The exclusive hotel Im Palais Schwarzenberg is a 5-star accommodation located 1300 meters from the Historic Center of Vienna in operation since 1697.
You can reach the center of Vienne in 10 minutes on foot. Guests will also be 1400 meters from La Note Bleue. The hotel is a 10-minute walk from the Rennweg train station which offers direct connection to Vienna International Airport.
Palais Schwarzenberg History
Schwarzenberg Palace is a baroque palace in Vienna located opposite Schwarzenbergplatz, in the III Landstraße district, Vienna.
Construction of the building began in 1697 under the direction of the architect Johann Lucas von Hildebrandt. The construction was also supervised by Anton Erhard Martinelli.
The commissioner of the work was Count Heinrich-Franz von Mansfield, prince of Fondi and great military commander, who intended to rival another great figure of the war against the Turks just ended, Prince Eugene of Savoy who in Vienna, in the same years, he was building the Belvedere Palace. The initial purchase of the land for the construction of the building was inexpensive since the area had been sacked fourteen years earlier by the Turks who had invaded Vienna and since then the area has remained uncultivated.
Unfortunately, before the construction was finished, von Mansfield died and his heirs, in 1715 sold the building with the building under construction to an influential politician, Prince Adam Franz Karl von Schwarzenberg. The Schwarzenberg family, originally from Bohemia, intended to transfer the center of their power to Vienna after the recent successes of war and as such the opportunity of erecting the palace was a real stroke of luck. With the great financial power accumulated by the Schwarzenbergs, the project was entrusted to the famous architect Johann Bernhard Fischer von Erlach who, after a series of variations, completed the construction in 1728. It was always this architect who also designed the large baroque gardens on the back with a complex system of hydraulic pumps (the first in the Empire) for the operation of the many fountains. In 1751 the cavalry school and the orangery were also added. One of the most important and certainly richest in decoration rooms is the Marmorgalerie (marble gallery). Throughout the eighteenth century the palace, known for its splendor, became one of the favorite destinations of the Viennese aristocracy.
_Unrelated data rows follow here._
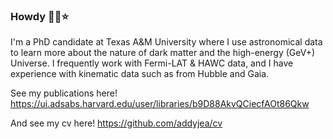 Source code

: ### Howdy 🤠🌌⭐️
<!--
**addyjea/addyjea** is a ✨ _special_ ✨ repository because its `README.md` (this file) appears on your GitHub profile.

Here are some ideas to get you started:

- 🔭 I’m currently working on ...
- 🌱 I’m currently learning ...
- 👯 I’m looking to collaborate on ...
- 🤔 I’m looking for help with ...
- 💬 Ask me about ...
- 📫 How to reach me: ...
- 😄 Pronouns: ...
- ⚡ Fun fact: ...
-->

I'm a PhD candidate at Texas A&M University where I use astronomical data to learn more about the nature of dark matter and the high-energy (GeV+) Universe. I frequently work with Fermi-LAT & HAWC data, and I have experience with kinematic data such as from Hubble and Gaia. 

See my publications here! https://ui.adsabs.harvard.edu/user/libraries/b9D88AkvQCiecfAOt86Qkw

And see my cv here! https://github.com/addyjea/cv
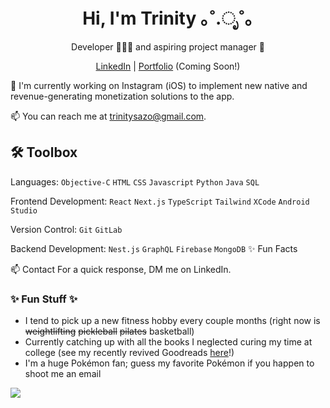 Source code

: <h1 align="center"> Hi, I'm Trinity ｡˚.ೃ˚｡ </h1>

<p align="center">Developer 👩🏽‍💻 and aspiring project manager 💭 </p>

<p align="center"><a href="https://www.linkedin.com/in/trinitysazo/">LinkedIn</a> | <a href="#">Portfolio</a> (Coming Soon!)</p>

💫 I'm currently working on Instagram (iOS) to implement new native and revenue-generating monetization solutions to the app.

📫 You can reach me at trinitysazo@gmail.com.

## 🛠️ Toolbox
Languages: `Objective-C` `HTML` `CSS` `Javascript` `Python` `Java` `SQL`

Frontend Development: `React` `Next.js` `TypeScript` `Tailwind` `XCode` `Android Studio` 

Version Control: `Git` `GitLab`

Backend Development: `Nest.js` `GraphQL` `Firebase` `MongoDB`
✨ Fun Facts

📫 Contact
For a quick response, DM me on LinkedIn.


### ✨ Fun Stuff ✨
- I tend to pick up a new fitness hobby every couple months (right now is ~~weightlifting~~ ~~pickleball~~ ~~pilates~~ basketball)
- Currently catching up with all the books I neglected curing my time at college (see my recently revived Goodreads [here](https://www.goodreads.com/user/show/146650200-trinity)!)
- I'm a huge Pokémon fan; guess my favorite Pokémon if you happen to shoot me an email

![](https://komarev.com/ghpvc/?username=tsazo&label=people+who+ended+up+here&style=flat-square&base=311&color=588157&abbreviated=true)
In the nineteenth century, much of the original baroque park of the Schwarzenberg Palace was modified to make room for an English garden, more spontaneous and without the typical parterres of baroque garden architecture. In the same period, moreover, a long aqueduct was also completed that brought water to Vienna directly from the Styria Alps and a connection was also established for the palace where a large fountain was built on the front of the building, the Hochstrahlbrunnen.
During the Second World War the palace was damaged by some bombing but was soon repaired after the war. The Soviets who occupied Vienna after the collapse of Nazism erected a memorial at the Schwarzenberg Palace dedicated to Russian soldiers who fell during the liberation conflicts in Austria.
Today, part of the structure has been converted into a five-star hotel and is also used by the municipal administration of Vienna for festivals and events.